Of the 8950 R-spec cars Volvo will build this year (60 per cent sedan and 40 per cent wagon), the Americans will take half. A big chunk will stay in Europe and Australia will get a handful at a price 10-15 per cent above current T5. While you might be ready for the thrill of an S60 R or the family-sized V70 R, are you ready to pay $100k for the experience?
Off His Dial
When Volvo needed 300 hp, they called Lars
Volvo’s new turbocharged 2.5-litre inline five cylinder engine growls as good as a V8. “Some people even like to hear the turbo spool up – we hate that,” says Lars Johansson, with tongue firmly in cheek.
Volvo wanted 300 bhp (220 kW), Lars and a team of engineers gave ’em 300 at 5500 rpm and 400 Nm from 1950-5250 rpm.
The design isn’t entirely from scratch. B5254T4 shares block and crank with XC90. Everything else inside is specially developed to hit the magic mark.
Was an all-new engine necessary?
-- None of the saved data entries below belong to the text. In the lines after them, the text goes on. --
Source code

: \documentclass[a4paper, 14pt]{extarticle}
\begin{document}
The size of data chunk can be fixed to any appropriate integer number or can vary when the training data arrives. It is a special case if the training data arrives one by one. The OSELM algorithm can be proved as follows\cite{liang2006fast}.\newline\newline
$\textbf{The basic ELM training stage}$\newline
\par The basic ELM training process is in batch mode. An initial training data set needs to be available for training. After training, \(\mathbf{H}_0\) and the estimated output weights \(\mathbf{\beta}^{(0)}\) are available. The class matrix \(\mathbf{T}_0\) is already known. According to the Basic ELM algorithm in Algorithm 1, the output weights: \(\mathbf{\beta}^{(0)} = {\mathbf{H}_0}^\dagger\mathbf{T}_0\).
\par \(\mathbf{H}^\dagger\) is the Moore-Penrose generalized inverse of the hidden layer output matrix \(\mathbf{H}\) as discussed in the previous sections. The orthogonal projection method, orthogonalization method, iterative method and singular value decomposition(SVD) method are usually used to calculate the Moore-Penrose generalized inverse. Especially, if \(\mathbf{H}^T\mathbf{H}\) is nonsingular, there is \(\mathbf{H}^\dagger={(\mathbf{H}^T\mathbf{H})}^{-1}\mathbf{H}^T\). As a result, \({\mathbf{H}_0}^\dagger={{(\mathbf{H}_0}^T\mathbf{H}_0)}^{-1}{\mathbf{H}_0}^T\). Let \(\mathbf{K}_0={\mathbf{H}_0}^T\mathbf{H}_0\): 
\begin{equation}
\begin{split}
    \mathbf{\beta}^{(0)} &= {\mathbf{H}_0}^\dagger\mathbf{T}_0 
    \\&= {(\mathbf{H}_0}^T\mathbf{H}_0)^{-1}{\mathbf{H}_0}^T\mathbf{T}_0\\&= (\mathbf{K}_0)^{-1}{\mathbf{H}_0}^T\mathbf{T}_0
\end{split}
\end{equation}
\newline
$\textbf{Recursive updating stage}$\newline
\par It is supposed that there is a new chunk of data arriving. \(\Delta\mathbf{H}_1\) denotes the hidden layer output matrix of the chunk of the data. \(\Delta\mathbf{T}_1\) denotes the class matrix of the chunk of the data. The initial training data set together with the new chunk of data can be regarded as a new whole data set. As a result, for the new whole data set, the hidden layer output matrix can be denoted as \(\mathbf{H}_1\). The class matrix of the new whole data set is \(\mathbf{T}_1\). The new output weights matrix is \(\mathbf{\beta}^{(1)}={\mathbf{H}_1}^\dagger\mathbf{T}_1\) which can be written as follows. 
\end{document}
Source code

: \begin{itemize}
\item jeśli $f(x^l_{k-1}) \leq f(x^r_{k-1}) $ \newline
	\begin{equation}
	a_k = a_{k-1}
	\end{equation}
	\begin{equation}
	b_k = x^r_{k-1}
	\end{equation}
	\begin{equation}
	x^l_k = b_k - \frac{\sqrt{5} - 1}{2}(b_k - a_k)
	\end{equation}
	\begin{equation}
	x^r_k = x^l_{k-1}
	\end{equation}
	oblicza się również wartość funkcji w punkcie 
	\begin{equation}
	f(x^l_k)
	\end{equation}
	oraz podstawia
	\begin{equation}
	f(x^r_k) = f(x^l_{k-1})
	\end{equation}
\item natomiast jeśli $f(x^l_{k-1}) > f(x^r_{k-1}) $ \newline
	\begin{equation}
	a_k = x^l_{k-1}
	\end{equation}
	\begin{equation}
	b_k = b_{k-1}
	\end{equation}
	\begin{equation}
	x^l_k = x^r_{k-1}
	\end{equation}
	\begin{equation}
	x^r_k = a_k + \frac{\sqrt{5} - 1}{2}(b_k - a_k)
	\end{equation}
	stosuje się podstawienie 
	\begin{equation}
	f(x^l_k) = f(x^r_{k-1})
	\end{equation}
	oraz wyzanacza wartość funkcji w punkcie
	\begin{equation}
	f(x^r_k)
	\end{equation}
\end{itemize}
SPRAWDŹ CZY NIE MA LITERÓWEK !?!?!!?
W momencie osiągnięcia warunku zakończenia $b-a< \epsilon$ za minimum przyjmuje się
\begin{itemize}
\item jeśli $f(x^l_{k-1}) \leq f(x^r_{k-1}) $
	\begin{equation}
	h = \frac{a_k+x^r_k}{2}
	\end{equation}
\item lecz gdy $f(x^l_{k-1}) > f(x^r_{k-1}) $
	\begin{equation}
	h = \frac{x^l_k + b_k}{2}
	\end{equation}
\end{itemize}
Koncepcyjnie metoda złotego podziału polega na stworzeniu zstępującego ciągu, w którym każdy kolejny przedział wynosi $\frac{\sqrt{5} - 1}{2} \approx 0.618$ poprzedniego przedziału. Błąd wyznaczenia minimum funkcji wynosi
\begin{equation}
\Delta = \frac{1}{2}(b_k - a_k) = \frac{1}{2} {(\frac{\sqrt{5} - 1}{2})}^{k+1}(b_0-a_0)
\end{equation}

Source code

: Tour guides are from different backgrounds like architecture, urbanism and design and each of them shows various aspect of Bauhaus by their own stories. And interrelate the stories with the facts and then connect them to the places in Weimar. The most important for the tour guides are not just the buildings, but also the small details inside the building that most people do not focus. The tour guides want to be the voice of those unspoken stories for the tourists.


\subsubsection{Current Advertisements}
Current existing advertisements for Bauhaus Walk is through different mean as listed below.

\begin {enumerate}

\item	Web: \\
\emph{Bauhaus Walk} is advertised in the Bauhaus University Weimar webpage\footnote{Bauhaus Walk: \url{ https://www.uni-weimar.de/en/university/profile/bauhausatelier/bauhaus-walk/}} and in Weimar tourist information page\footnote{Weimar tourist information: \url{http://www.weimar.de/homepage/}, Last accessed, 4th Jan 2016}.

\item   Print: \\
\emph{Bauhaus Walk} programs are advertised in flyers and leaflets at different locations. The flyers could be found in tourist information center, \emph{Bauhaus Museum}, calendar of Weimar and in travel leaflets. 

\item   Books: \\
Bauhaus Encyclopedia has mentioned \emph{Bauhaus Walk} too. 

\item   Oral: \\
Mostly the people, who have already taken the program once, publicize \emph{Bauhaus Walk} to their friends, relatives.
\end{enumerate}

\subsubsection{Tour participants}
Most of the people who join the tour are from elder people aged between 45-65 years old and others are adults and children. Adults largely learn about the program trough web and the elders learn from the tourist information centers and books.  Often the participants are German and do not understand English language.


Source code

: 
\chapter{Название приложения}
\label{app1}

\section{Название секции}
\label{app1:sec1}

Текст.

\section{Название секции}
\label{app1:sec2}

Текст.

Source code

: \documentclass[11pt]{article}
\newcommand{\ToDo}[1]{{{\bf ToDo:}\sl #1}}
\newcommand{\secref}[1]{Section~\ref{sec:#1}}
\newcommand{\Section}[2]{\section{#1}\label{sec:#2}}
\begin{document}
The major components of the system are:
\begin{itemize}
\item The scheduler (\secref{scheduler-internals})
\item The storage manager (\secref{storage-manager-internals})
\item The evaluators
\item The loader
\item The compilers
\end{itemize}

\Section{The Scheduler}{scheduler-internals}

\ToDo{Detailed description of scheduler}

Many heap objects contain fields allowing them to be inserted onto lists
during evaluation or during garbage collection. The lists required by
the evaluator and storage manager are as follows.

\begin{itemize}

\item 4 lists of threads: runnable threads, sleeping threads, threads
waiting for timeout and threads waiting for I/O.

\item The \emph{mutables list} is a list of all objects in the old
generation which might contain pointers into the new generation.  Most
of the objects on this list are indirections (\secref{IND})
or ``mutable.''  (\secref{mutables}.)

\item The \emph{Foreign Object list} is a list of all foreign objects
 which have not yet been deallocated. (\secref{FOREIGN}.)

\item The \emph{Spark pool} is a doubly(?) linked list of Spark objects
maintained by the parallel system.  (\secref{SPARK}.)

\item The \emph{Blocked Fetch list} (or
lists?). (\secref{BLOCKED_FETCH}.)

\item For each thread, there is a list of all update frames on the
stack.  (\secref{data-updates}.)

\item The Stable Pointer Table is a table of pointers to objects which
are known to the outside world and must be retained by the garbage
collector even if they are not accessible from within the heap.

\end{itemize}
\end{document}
Why not turn up the boost on the old 2.3-litre engine? “The old engine would have overheated,” he answers. The cylinder head may not look different, but Lars says the water jackets are redesigned for better heat exchange. Pistons, gudgeon pins and connecting rods are stronger, and aluminium oil pan with in-built windage tray ensures the good oil is gathered in during high-speed cornering.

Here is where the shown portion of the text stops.